Ranga Muvavarirwa loves working alongside startup companies. The ambitious founders, fast pace, and focused determination inspire the Vice President of Entertainment Technology at Comcast  — and offer a glimpse into new technologies being built outside the Comcast ecosystem.

This summer, Muvavarirwa worked with GameOn, a startup that offers simple sports prediction contests through its mobile app. Muvavarirwa and the GameOn team ran a pilot during a football game, where they tested it as an in-venue experience at bars and restaurants and let patrons play against one another.

We spoke to Muvavarirwa about his mentorship experience through the Comcast NBCUniversal LIFT Labs Accelerator, powered by Techstars, and learned how it helped him gain new perspectives on future technology.

What intrigues you about GameOn?

Within Comcast Business, we have a venue-based video service for bars and restaurants where we are able to offer Xfinity services. And, we’re always exploring ways to enhance the overall experience. I was intrigued by GameOn’s ability to create a new, interactive way for an audience to engage with sports. So, we piloted with GameOn at a local venue for an NFL Thursday Night game and were able to see tie-ins for the business such as creating leagues, monetization opportunities, and building excitement around sporting events.

What do you get out of mentorship professionally and personally?

Professionally, it helps me understand that the range of strategic opportunities is wider than even a well-resourced company like ours can achieve. Working as a mentor, I get to broaden my lens and understand that there’s a bigger world out there. Personally, I like to work with people who are energized, entrepreneurial and have a sense of purpose about what they want to do. Entrepreneurs have this almost existential aspect to every decision they face in the business.
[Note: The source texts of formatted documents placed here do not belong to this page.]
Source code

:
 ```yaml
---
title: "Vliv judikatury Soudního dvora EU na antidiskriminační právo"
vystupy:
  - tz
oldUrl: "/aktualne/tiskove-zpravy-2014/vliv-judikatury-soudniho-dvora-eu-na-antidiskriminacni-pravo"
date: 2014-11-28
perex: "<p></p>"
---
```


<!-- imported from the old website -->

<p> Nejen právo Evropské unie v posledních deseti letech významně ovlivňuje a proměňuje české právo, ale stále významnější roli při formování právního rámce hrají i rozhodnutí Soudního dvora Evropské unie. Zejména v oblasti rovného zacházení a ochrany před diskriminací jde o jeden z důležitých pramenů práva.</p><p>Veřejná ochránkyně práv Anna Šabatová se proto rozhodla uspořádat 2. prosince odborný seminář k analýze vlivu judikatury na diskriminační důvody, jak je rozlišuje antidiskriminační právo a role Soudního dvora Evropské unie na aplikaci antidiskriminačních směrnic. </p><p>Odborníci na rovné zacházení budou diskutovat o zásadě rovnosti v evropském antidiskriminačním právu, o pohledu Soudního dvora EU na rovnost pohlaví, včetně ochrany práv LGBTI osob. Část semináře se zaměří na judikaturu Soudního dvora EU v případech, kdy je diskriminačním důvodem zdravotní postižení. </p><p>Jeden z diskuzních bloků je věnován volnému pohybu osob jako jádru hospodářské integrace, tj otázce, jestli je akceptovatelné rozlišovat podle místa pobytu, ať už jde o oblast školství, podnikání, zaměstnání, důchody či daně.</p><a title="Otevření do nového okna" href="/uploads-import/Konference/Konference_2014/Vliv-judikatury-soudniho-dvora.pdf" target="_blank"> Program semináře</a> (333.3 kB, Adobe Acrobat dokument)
How does mentorship help Comcast?

As we think about how to deepen our relationship with customers in the face of competition, we’ve got to constantly expand the funnel and widen our lens to keep reframing the opportunity set for our customers. These startups are delivering ways we can bring new experiences to our portfolio and can help us scale out our development and innovation teams. The startups have a perspective that there’s a lot more that’s possible than what our eyes can see — and that’s incredibly valuable to Comcast.

You’re also working with Struct Club and The Gist. What do you find compelling about those startups?

When you start an entity, a key part of success is the founder’s vision, passion and perspective. Amira Polack from Struct Club has those three combined. Struct Club allows fitness instructors to curate their own playlists in a simple and effective way, reducing prep time. It’s a very scalable go-to-market formula. Meanwhile, The GIST has identified an incredibly embarrassing blindside in sports — that the customer-experience is very male-oriented. So they’re delivering sports news for women, by women. There is a large audience that wants a particular perspective on sports that’s incredibly underserved.